Stored data:

++++++

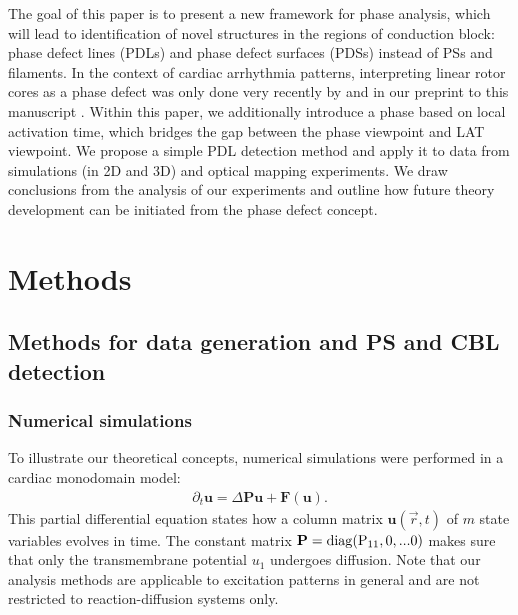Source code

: \documentclass[aps,pre,amsfonts,amssymb,amsmath,twocolumn, superscriptaddress]{revtex4-1}
\newcommand{\uu}{\mathbf{u}}
\newcommand{\dd}{\partial}
\begin{document}
The goal of this paper is to present a new framework for phase analysis, which will lead to identification of novel structures in the regions of conduction block: phase defect lines (PDLs) and phase defect surfaces (PDSs) instead of PSs and filaments.
In the context of cardiac arrhythmia patterns, interpreting linear rotor cores as a phase defect was only done very recently by \cite{Tomii:2021} and in our preprint to this manuscript \citep{Arno:2021arxiv}. Within this paper, we additionally introduce a phase based on local activation time, which bridges the gap between the phase viewpoint and LAT viewpoint. We propose a simple PDL detection method and apply it to data from simulations (in 2D and 3D) and optical mapping experiments. We draw conclusions from the analysis of our experiments and outline how future theory development can be initiated from the phase defect concept. 


\section{Methods} \label{sec:methods}

\subsection{Methods for data generation and PS and CBL detection}

\subsubsection{Numerical simulations}

To illustrate our theoretical concepts, numerical simulations were performed in a cardiac monodomain model:
\begin{align}
    \dd_t \uu =  \Delta \mathbf{P} \uu +  \mathbf{F}(\uu). \label{RDE}
\end{align}
This partial differential equation states how a column matrix $\uu(\vec{r},t)$ of $m$ state variables evolves in time. The constant matrix $\mathbf{P} = \rm{diag}(P_{11},0,...0)$ makes sure that only the transmembrane potential $u_1$ undergoes diffusion. 
Note that our analysis methods are applicable to excitation patterns in general and are not restricted to reaction-diffusion systems only. 
\end{document}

++++++

* _PROBLEM_:
Nothing but the lines from the one holding "Note that our" to the end of the entries should be output, each exactly as it appears.

* _OUTPUT BELOW_:
Note that our analysis methods are applicable to excitation patterns in general and are not restricted to reaction-diffusion systems only. 
\end{document}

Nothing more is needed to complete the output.